Detalhes bibliográficos
Ano de defesa: 2017
Autor(a) principal: Távora, Fabiano Touzdjian Pinheiro lattes
Orientador(a): Franco, Octavio Luiz lattes
Banca de defesa: Santos, Marcelo de Oliveira lattes, Junqueira, Magno Rodrigues lattes, Moreira, Leandro Marcio lattes
Tipo de documento: Dissertação
Tipo de acesso: Acesso aberto
Idioma: por
Instituição de defesa: Universidade Federal de Juiz de Fora (UFJF)
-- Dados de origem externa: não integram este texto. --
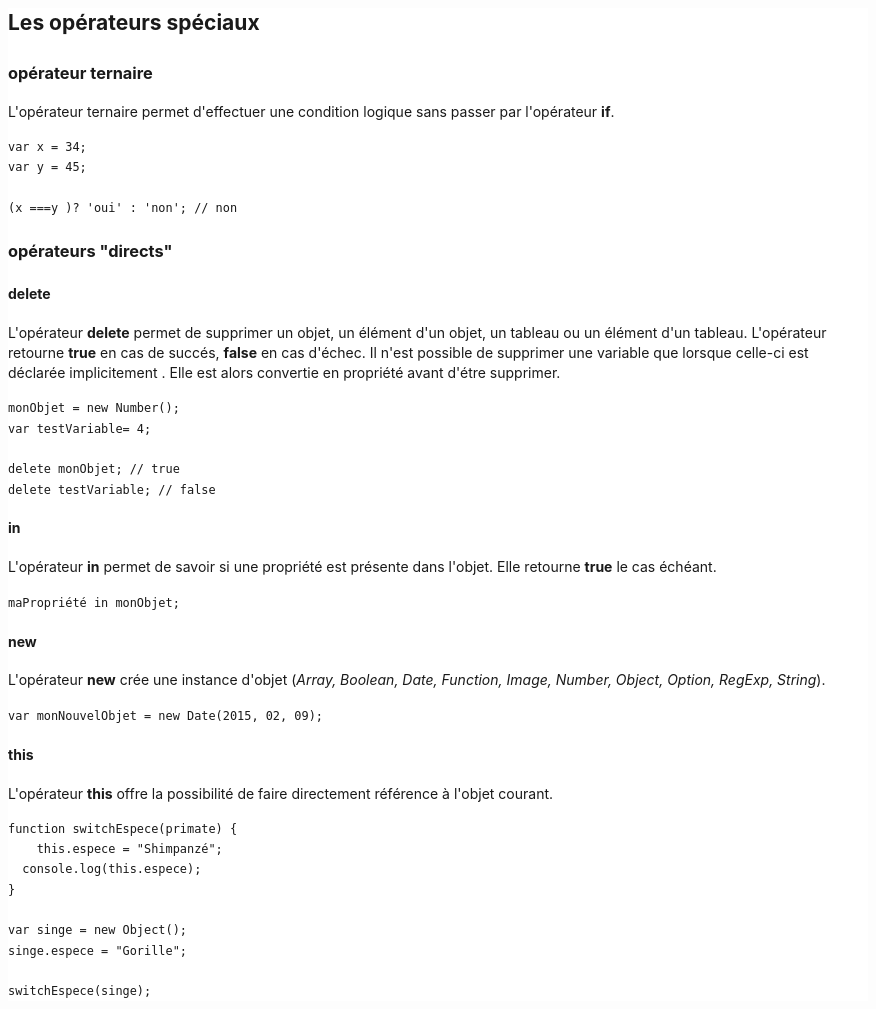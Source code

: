 ## Les opérateurs spéciaux

### opérateur ternaire
L'opérateur ternaire permet d'effectuer une condition logique sans passer par l'opérateur **if**.

```
var x = 34;
var y = 45;

(x ===y )? 'oui' : 'non'; // non
```

### opérateurs "directs"

#### delete
L'opérateur **delete** permet de supprimer un objet, un élément d'un objet, un tableau ou un élément d'un tableau.
L'opérateur retourne **true** en cas de succés, **false** en cas d'échec.
Il n'est possible de supprimer une variable que lorsque celle-ci est déclarée implicitement	. Elle est alors convertie en propriété avant d'étre supprimer.

```
monObjet = new Number();
var testVariable= 4;

delete monObjet; // true
delete testVariable; // false

```
#### in

L'opérateur **in** permet de savoir si une propriété est présente dans l'objet.
Elle retourne **true** le cas échéant.

```
maPropriété in monObjet;

```

#### new
L'opérateur **new** crée une instance d'objet (*Array, Boolean, Date, Function, Image, Number, Object, Option, RegExp, String*).

```
var monNouvelObjet = new Date(2015, 02, 09);
```

#### this

L'opérateur **this** offre la possibilité de faire directement référence à l'objet courant.

```
function switchEspece(primate) {
	this.espece = "Shimpanzé";
  console.log(this.espece);
}

var singe = new Object();
singe.espece = "Gorille";

switchEspece(singe);
```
Programa de Pós-Graduação: Programa de Pós-graduação em Ciências Biológicas: Imunologia e Doenças Infecto-Parasitárias/Genética e Biotecnologia
Departamento: ICB – Instituto de Ciências Biológicas
País: Brasil
Palavras-chave em Português:
Área do conhecimento CNPq:
Link de acesso: https://repositorio.ufjf.br/jspui/handle/ufjf/4013
Resumo: A bactéria fitopatogênica Xanthomonas campestris pv. campestris (Xcc) consiste no agente causal da podridão negra que acomete todas as variedades comerciais do gênero Brassica, sendo responsável por perdas significativas na brassicultura nacional e mundial. O objetivo deste trabalho consistiu em traçar o perfil proteômico de dois isolados de Xcc, distintos quanto à virulência, utilizando um sistema in vitro para a identificação de proteínas diferencialmente abundantes relacionadas aos mecanismos de virulência. Inicialmente, curvas de crescimento bacteriano foram desenvolvidas afim de se determinar o momento apropriado para a coleta e extração de proteínas. Os isolados Xcc51 e XccY21 foram cultivados em dois meios de cultura distintos, sendo um nutricionalmente rico (NYG) e outro capaz de induzir a transcrição de genes relacionados à virulência (meio mínimo – XVM1), até atingirem a fase exponencial máxima de crescimento bacteriano (OD600nm = 0,8 em meio NYG e OD600nm = 0,58 em meio XVM1). As proteínas totais dos isolados foram extraídas usando fenol, precipitadas com acetato de amônio em metanol, digeridas com tripsina e analisadas pela técnica 2DnanoUPLC/MSE, utilizando a plataforma de identificação e quantificação de proteínas Protein Lynx Global Server (PLGS). Os dados obtidos foram comparados com sequências depositadas no banco de dados XGB (The Xanthomonas Genome Browser). Foram identificadas mais de 600 proteínas no proteoma total de ambos os isolados de Xcc, revelando a expressão de proteínas exclusivas, bem como um perfil diverso de proteínas aumentadas e diminuídas entre os isolados durante o cultivo nos dois meios. Com o auxílio do software BLAST2GO, foi realizada uma análise baseada na ontologia dos produtos gênicos. Os resultados obtidos evidenciam que durante a condição de indução de genes de patogenicidade, o isolado mais virulento Xcc51 se destacou pela abundância de importantes proteínas relacionadas à infecção bacteriana, como bfeA, TonB, ompP6, clpB, tig, acvB, quando comparado à quantidade exibida no isolado XccY21. Os dados proteômicos gerados pelo presente estudo apresentaram um interessante rol de proteínas diferencialmente aumentadas e supostamente relacionadas à patogenicidade e virulência de Xcc, o qual poderá nortear futuras investigações quanto aos mecanismos moleculares envolvidos na patogênese dessa fitobactéria.